Trustworthy debate is FAI complete
It seems that the consequence of that is that we can avoid hellworlds (and, presumably, aim for heaven) by having a corrigible and trustworthy AI that engages in debate or is a devil’s advocate. Now, I’m very sceptical of getting corrigible or trustworthy AIs in general, but it seems that if we can, we’ve probably solved the FAI problem.
Note that even in the absence of a single given way of formalising our values, the AI could list the plausible formalisations for which W was or wasn’t a hellworld.
Can there be an indescribable hellworld?
Can there be an indescribable hellworld? What about an un-summarisable one?
By hellworld, I mean a world of very low value according to our value scales—maybe one where large number of simulations are being tortured (aka mind crimes).
A hellworld could look superficially positive, if we don’t dig too deep. It could look irresistibly positive.
Could it be bad in a way that we would find indescribable? It seems that it must be possible. The set of things that can be described to us is finite; the set of things that can be described to us without fundamentally changing our values is much smaller still. If a powerful AI was motivated to build a hellworld such that the hellish parts of it were too complex to be described to us, it would seem that it could. There is no reason to suspect that the set of indescribable worlds contains only good worlds.
Can it always be summarised?
Let’s change the setting a bit. We have a world W, and a powerful AI A that is giving us information about W. The A is aligned/friendly/corrigible or whatever we need to be. It’s also trustworthy, in that it always speaks to us in a way that increases our understanding.
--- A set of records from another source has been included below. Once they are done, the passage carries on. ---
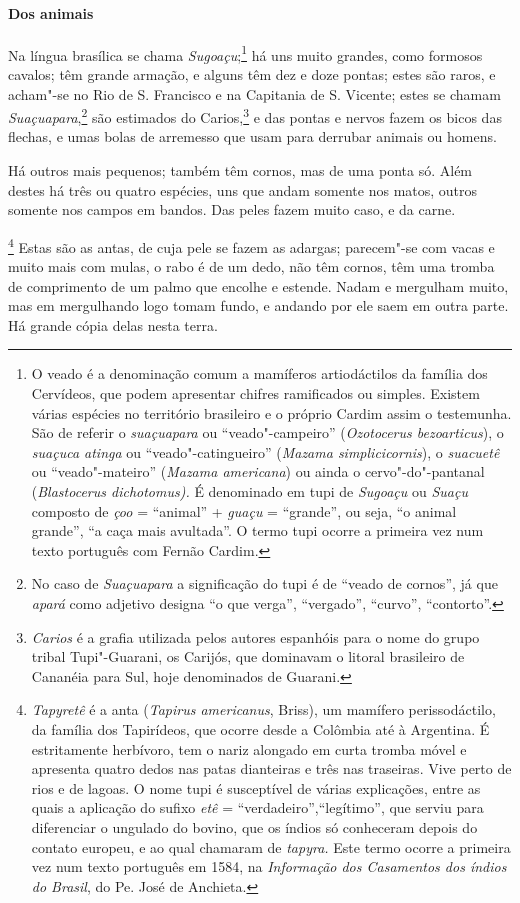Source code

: \paragraph{Dos animais}

 Na língua brasílica se chama \textit{Sugoaçu};\footnote{ O veado 
é a denominação comum a mamíferos artiodáctilos
da família dos Cervídeos, que podem apresentar chifres ramificados ou
simples. Existem várias espécies no território brasileiro e o próprio
Cardim assim o testemunha. São de referir o \textit{suaçuapara} ou
``veado"-campeiro'' (\textit{Ozotocerus bezoarticus}), o \textit{suaçuca
atinga} ou ``veado"-catingueiro'' (\textit{Mazama simplicicornis}), o
\textit{suacuetê} ou ``veado"-mateiro'' (\textit{Mazama americana}) ou
ainda o cervo"-do"-pantanal (\textit{Blastocerus dichotomus).} É
denominado em tupi de \textit{Sugoaçu} ou \textit{Suaçu} composto de
\textit{çoo} = ``animal'' + \textit{guaçu} = ``grande'', ou seja, ``o animal
grande'', ``a caça mais avultada''. O termo tupi ocorre a primeira vez num
texto português com Fernão Cardim.} há uns muito grandes,
como formosos cavalos; têm grande armação, e alguns têm dez e doze
pontas; estes são raros, e acham"-se no Rio de S. Francisco e na
Capitania de S. Vicente; estes se chamam \textit{Suaçuapara},\footnote{ No caso de 
\textit{Suaçuapara} a significação do tupi é
de ``veado de cornos'', já que \textit{apará} como adjetivo designa ``o
que verga'', ``vergado'', ``curvo'', ``contorto''.} são
estimados do Carios,\footnote{ \textit{Carios} é a grafia
utilizada pelos autores espanhóis para o nome do grupo tribal
Tupi"-Guarani, os Carijós, que dominavam o litoral brasileiro de
Cananéia para Sul, hoje denominados de Guarani.} e das pontas e nervos
fazem os bicos das flechas, e umas bolas de arremesso que usam para
derrubar animais ou homens.

Há outros mais pequenos; também têm cornos, mas de uma ponta só. Além
destes há três ou quatro espécies, uns que andam somente nos matos,
outros somente nos campos em bandos. Das peles fazem muito caso, e da carne. 

\footnote{ \textit{Tapyretê} é a anta
(\textit{Tapirus americanus}, Briss), um mamífero
perissodáctilo, da família dos Tapirídeos, que ocorre desde a Colômbia
até à Argentina. É estritamente herbívoro, tem o nariz alongado em
curta tromba móvel e apresenta quatro dedos nas patas dianteiras e três
nas traseiras. Vive perto de rios e de lagoas. O nome tupi é
susceptível de várias explicações, entre as quais a aplicação do sufixo
\textit{etê} = ``verdadeiro'',``legítimo'', que serviu para diferenciar o
ungulado do bovino, que os índios só conheceram depois do contato
europeu, e ao qual chamaram de \textit{tapyra.} Este termo ocorre a
primeira vez num texto português em 1584, na \textit{Informação dos
Casamentos dos índios do Brasil}, do Pe. José de Anchieta.} 
Estas são as antas, de cuja pele se fazem as adargas; parecem"-se com
vacas e muito mais com mulas, o rabo é de um dedo, não têm cornos, têm
uma tromba de comprimento de um palmo que encolhe e estende. Nadam e
mergulham muito, mas em mergulhando logo tomam fundo, e andando por ele
saem em outra parte. Há grande cópia delas nesta terra.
Then if W is an indescribable hellworld, can A summarise that fact for us?
It seems that it can. In the very trivial sense, it can, by just telling us “it’s an indescribable hellworld”. But it seems it can do more than that, in a way that’s philosophically interesting.
A hellworld is ultimately a world that is against our values. However, our values are underdefined and changeable. So to have any chance of saying what these values are, we need to either extract key invariant values, synthesise our contradictory values into some complete whole, or use some extrapolation procedure (eg CEV). In any case, there is a procedure for establishing our values (or else the very concept of “hellworld” makes no sense).
Now, it is possible that our values themselves may be indescribable to us now (especially in the case of extrapolations). But A can at least tell us that W is against our values, and provide some description as to the value it is against, and what part of the procedure ended up giving us that value. This does give us some partial understanding of why the hellworld is bad—a useful summary, if you want.
On a more meta level, imagine the contrary—that W was hellworld, but the superintelligent agent A could not indicate what human values it actually violated, even approximately. Since our values are not some exnihilio thing floating in space, but derived from us, it is hard to see how something could be against our values in a way that could never be summarised to us. That seems almost definitionally impossible: if the violation of our values can never be summarised, even at the meta level, how can it be a violation of our values?
Trustworthy debate is FAI complete
It seems that the consequence of that is that we can avoid hellworlds (and, presumably, aim for heaven) by having a corrigible and trustworthy AI that engages in debate or is a devil’s advocate. Now, I’m very sceptical of getting corrigible or trustworthy AIs in general, but it seems that if we can, we’ve probably solved the FAI problem.
Note that even in the absence of a single given way of formalising our values, the AI could list the plausible formalisations for which W was or wasn’t a hellworld.